→ The problem
Repeat the records below verbatim.

Saved entries:
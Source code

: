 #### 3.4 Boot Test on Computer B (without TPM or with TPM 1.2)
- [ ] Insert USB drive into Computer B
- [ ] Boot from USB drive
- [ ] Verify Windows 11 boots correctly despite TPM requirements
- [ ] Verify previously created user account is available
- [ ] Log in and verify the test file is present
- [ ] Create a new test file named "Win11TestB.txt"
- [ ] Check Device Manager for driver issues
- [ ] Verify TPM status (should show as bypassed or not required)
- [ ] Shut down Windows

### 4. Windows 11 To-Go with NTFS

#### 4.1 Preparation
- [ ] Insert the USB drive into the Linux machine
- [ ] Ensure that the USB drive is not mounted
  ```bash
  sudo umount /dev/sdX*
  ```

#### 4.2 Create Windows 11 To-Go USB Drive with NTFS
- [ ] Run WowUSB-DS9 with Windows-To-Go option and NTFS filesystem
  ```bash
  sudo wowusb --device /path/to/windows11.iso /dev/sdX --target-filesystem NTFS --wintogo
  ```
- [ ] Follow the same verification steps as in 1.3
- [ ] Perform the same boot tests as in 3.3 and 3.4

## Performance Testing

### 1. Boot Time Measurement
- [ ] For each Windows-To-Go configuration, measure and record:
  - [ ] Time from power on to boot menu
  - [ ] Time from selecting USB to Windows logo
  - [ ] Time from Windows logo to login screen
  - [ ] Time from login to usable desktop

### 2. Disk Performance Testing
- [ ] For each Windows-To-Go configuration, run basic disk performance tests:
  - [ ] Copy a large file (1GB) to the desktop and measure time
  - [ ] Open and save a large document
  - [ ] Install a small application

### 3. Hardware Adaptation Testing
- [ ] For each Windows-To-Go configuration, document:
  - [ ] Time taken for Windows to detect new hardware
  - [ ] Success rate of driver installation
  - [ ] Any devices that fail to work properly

→ The answer
Source code

: #### 3.4 Boot Test on Computer B (without TPM or with TPM 1.2)
- [ ] Insert USB drive into Computer B
- [ ] Boot from USB drive
- [ ] Verify Windows 11 boots correctly despite TPM requirements
- [ ] Verify previously created user account is available
- [ ] Log in and verify the test file is present
- [ ] Create a new test file named "Win11TestB.txt"
- [ ] Check Device Manager for driver issues
- [ ] Verify TPM status (should show as bypassed or not required)
- [ ] Shut down Windows

### 4. Windows 11 To-Go with NTFS

#### 4.1 Preparation
- [ ] Insert the USB drive into the Linux machine
- [ ] Ensure that the USB drive is not mounted
  ```bash
  sudo umount /dev/sdX*
  ```

#### 4.2 Create Windows 11 To-Go USB Drive with NTFS
- [ ] Run WowUSB-DS9 with Windows-To-Go option and NTFS filesystem
  ```bash
  sudo wowusb --device /path/to/windows11.iso /dev/sdX --target-filesystem NTFS --wintogo
  ```
- [ ] Follow the same verification steps as in 1.3
- [ ] Perform the same boot tests as in 3.3 and 3.4

## Performance Testing

### 1. Boot Time Measurement
- [ ] For each Windows-To-Go configuration, measure and record:
  - [ ] Time from power on to boot menu
  - [ ] Time from selecting USB to Windows logo
  - [ ] Time from Windows logo to login screen
  - [ ] Time from login to usable desktop

### 2. Disk Performance Testing
- [ ] For each Windows-To-Go configuration, run basic disk performance tests:
  - [ ] Copy a large file (1GB) to the desktop and measure time
  - [ ] Open and save a large document
  - [ ] Install a small application

### 3. Hardware Adaptation Testing
- [ ] For each Windows-To-Go configuration, document:
  - [ ] Time taken for Windows to detect new hardware
  - [ ] Success rate of driver installation
  - [ ] Any devices that fail to work properly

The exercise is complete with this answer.